**Description of the task**
Could you return the data that follows exactly, minus the images?

**Records drawn from a dataset**
+--

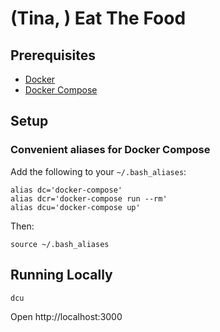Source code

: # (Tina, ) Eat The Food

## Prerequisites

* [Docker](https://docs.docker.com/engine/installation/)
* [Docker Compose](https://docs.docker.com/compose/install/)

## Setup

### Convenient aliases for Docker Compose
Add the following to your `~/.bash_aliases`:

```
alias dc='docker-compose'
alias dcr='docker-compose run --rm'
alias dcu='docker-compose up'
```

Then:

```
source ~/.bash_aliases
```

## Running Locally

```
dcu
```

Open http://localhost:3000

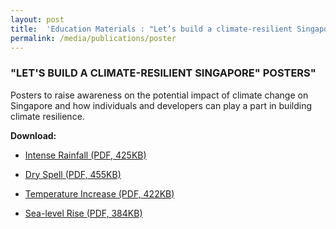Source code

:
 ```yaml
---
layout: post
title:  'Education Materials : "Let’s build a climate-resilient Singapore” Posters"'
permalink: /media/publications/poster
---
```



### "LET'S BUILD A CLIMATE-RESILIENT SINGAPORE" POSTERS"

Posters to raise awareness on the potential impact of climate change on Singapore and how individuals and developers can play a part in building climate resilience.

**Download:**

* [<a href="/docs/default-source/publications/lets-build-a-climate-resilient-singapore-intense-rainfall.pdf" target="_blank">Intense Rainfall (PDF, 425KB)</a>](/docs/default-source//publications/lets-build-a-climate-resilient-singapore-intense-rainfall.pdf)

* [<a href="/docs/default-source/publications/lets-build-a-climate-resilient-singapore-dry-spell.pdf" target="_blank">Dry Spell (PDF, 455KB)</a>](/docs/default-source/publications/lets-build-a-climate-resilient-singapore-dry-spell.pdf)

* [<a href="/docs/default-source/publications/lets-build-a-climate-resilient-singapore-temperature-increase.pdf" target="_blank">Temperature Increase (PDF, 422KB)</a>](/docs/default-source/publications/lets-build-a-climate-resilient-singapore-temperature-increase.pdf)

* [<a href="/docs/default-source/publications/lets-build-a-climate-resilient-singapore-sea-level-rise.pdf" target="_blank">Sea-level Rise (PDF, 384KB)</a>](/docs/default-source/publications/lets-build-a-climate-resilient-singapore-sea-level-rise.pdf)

+--

**Finished task**
Source code

: # (Tina, ) Eat The Food

## Prerequisites

* [Docker](https://docs.docker.com/engine/installation/)
* [Docker Compose](https://docs.docker.com/compose/install/)

## Setup

### Convenient aliases for Docker Compose
Add the following to your `~/.bash_aliases`:

```
alias dc='docker-compose'
alias dcr='docker-compose run --rm'
alias dcu='docker-compose up'
```

Then:

```
source ~/.bash_aliases
```

## Running Locally

```
dcu
```

Open http://localhost:3000

Source code

:
 ```yaml
---
layout: post
title:  'Education Materials : "Let’s build a climate-resilient Singapore” Posters"'
permalink: /media/publications/poster
---
```



### "LET'S BUILD A CLIMATE-RESILIENT SINGAPORE" POSTERS"

Posters to raise awareness on the potential impact of climate change on Singapore and how individuals and developers can play a part in building climate resilience.

**Download:**

* [<a href="/docs/default-source/publications/lets-build-a-climate-resilient-singapore-intense-rainfall.pdf" target="_blank">Intense Rainfall (PDF, 425KB)</a>](/docs/default-source//publications/lets-build-a-climate-resilient-singapore-intense-rainfall.pdf)

* [<a href="/docs/default-source/publications/lets-build-a-climate-resilient-singapore-dry-spell.pdf" target="_blank">Dry Spell (PDF, 455KB)</a>](/docs/default-source/publications/lets-build-a-climate-resilient-singapore-dry-spell.pdf)

* [<a href="/docs/default-source/publications/lets-build-a-climate-resilient-singapore-temperature-increase.pdf" target="_blank">Temperature Increase (PDF, 422KB)</a>](/docs/default-source/publications/lets-build-a-climate-resilient-singapore-temperature-increase.pdf)

* [<a href="/docs/default-source/publications/lets-build-a-climate-resilient-singapore-sea-level-rise.pdf" target="_blank">Sea-level Rise (PDF, 384KB)</a>](/docs/default-source/publications/lets-build-a-climate-resilient-singapore-sea-level-rise.pdf)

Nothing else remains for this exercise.